If you have been involved in a catastrophic accident in Michigan and are hoping to recover compensation in a personal injury lawsuit, you should be aware of recent changes in the law.
Back in 2019, Gov. Gretchen Whitmer signed into law a new measure that overhauled the state’s no-fault insurance law. the new version of the law, which went into effect in 2021, includes cost controls for victims of catastrophic injuries.
Medical providers challenged the new law, arguing that it should not apply retroactively. Their challenge went to the Michigan Supreme Court, which agreed.

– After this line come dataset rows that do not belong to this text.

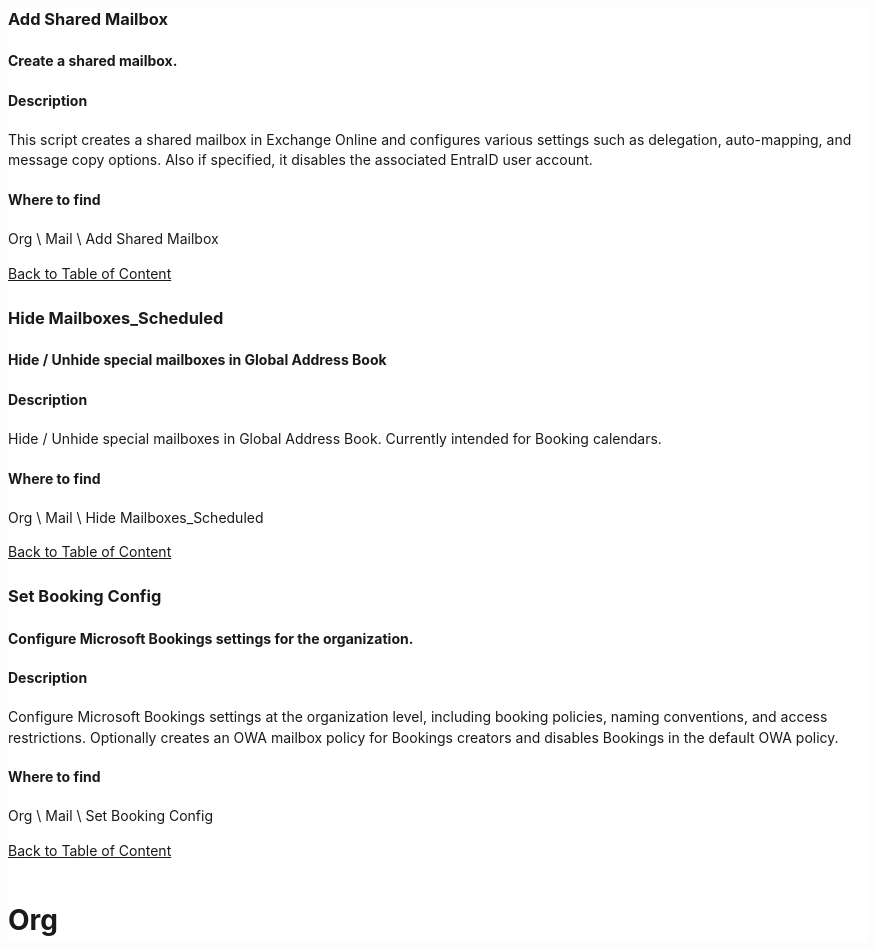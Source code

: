 ### Add Shared Mailbox
#### Create a shared mailbox.

#### Description
This script creates a shared mailbox in Exchange Online and configures various settings such as delegation, auto-mapping, and message copy options.
Also if specified, it disables the associated EntraID user account.

#### Where to find
Org \ Mail \ Add Shared Mailbox


[Back to Table of Content](#table-of-contents)

 
 

<a name='org-mail-hide-mailboxes_scheduled'></a>

### Hide Mailboxes_Scheduled
#### Hide / Unhide special mailboxes in Global Address Book

#### Description
Hide / Unhide special mailboxes in Global Address Book. Currently intended for Booking calendars.

#### Where to find
Org \ Mail \ Hide Mailboxes_Scheduled


[Back to Table of Content](#table-of-contents)

 
 

<a name='org-mail-set-booking-config'></a>

### Set Booking Config
#### Configure Microsoft Bookings settings for the organization.

#### Description
Configure Microsoft Bookings settings at the organization level, including booking policies,
naming conventions, and access restrictions. Optionally creates an OWA mailbox policy for
Bookings creators and disables Bookings in the default OWA policy.

#### Where to find
Org \ Mail \ Set Booking Config


[Back to Table of Content](#table-of-contents)

 
 

<a name='org'></a>

# Org
<a name='org-phone'></a>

In recent decision, the high court ruled that the new cost controls don’t apply to the almost 15,000 people whose motor vehicle accidents happened before the law was changed.

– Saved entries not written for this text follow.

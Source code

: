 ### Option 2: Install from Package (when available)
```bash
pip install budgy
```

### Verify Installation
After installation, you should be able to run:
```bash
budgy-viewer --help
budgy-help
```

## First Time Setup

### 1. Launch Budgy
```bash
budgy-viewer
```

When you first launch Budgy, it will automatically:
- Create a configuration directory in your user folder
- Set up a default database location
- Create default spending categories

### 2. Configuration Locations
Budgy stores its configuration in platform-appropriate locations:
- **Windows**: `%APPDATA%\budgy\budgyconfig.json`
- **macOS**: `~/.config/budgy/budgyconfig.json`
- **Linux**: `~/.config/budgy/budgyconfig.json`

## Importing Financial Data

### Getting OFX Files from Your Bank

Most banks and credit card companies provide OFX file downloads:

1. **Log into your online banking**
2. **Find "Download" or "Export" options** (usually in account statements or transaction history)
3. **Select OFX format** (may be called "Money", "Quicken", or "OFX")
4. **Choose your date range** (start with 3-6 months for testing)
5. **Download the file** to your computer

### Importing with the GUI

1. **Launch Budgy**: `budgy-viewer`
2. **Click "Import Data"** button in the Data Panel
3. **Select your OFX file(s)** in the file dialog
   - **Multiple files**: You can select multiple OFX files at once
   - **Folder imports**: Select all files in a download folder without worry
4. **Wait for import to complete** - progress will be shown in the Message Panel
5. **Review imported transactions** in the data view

However, people who suffered catastrophic motor vehicle accidents after July 2021, when the law went into effect, will be affected by the cost controls.
If you experienced the accident before that date, you will retroactively receive lifetime, unlimited medical coverage at full rates and there will be no cost control on the treatment that you received because of the accident.
Exactly what does the law say?
The law orders medical providers who treat people who have survived catastrophic injuries to decrease their fees by 45%. It also renders catastrophic accident survivors exempt from a cap of 56 hours for in-home care to treat the person with the injury.
In response to the fee cut, some providers shut down their practices. Others dropped some patients or said that they may have to drop some patients.
It is important to note that in light of the law, people who suffer from catastrophic car accidents in the future may not receive refunds for the Michigan Catastrophic Claims Association. The refunds were directly related to the medical cost controls in the past.
Getting the help that you need
If you have experienced a devastating motor vehicle accident on one of Michigan’s roads, you are not alone. According to a report by the Michigan State Police, there were over 312,000 accidents that occurred since 2018. Of that number, almost 1,000 fatalities occurred and over 75,000 injuries. Whether your injury is life-threatening or not, it can change your life in ways that you may not even imagine.
It can take a toll on you financially and emotionally. You may also lose your vehicle and may lose time from work because you are recovering from your injury. Of course, that also means a loss of income (even if it is temporary). There is also a possibility that you may need more intense medical treatment because of your injury (such as surgery). If you have had such a devastating experience, you can rely on support to help you through the experience.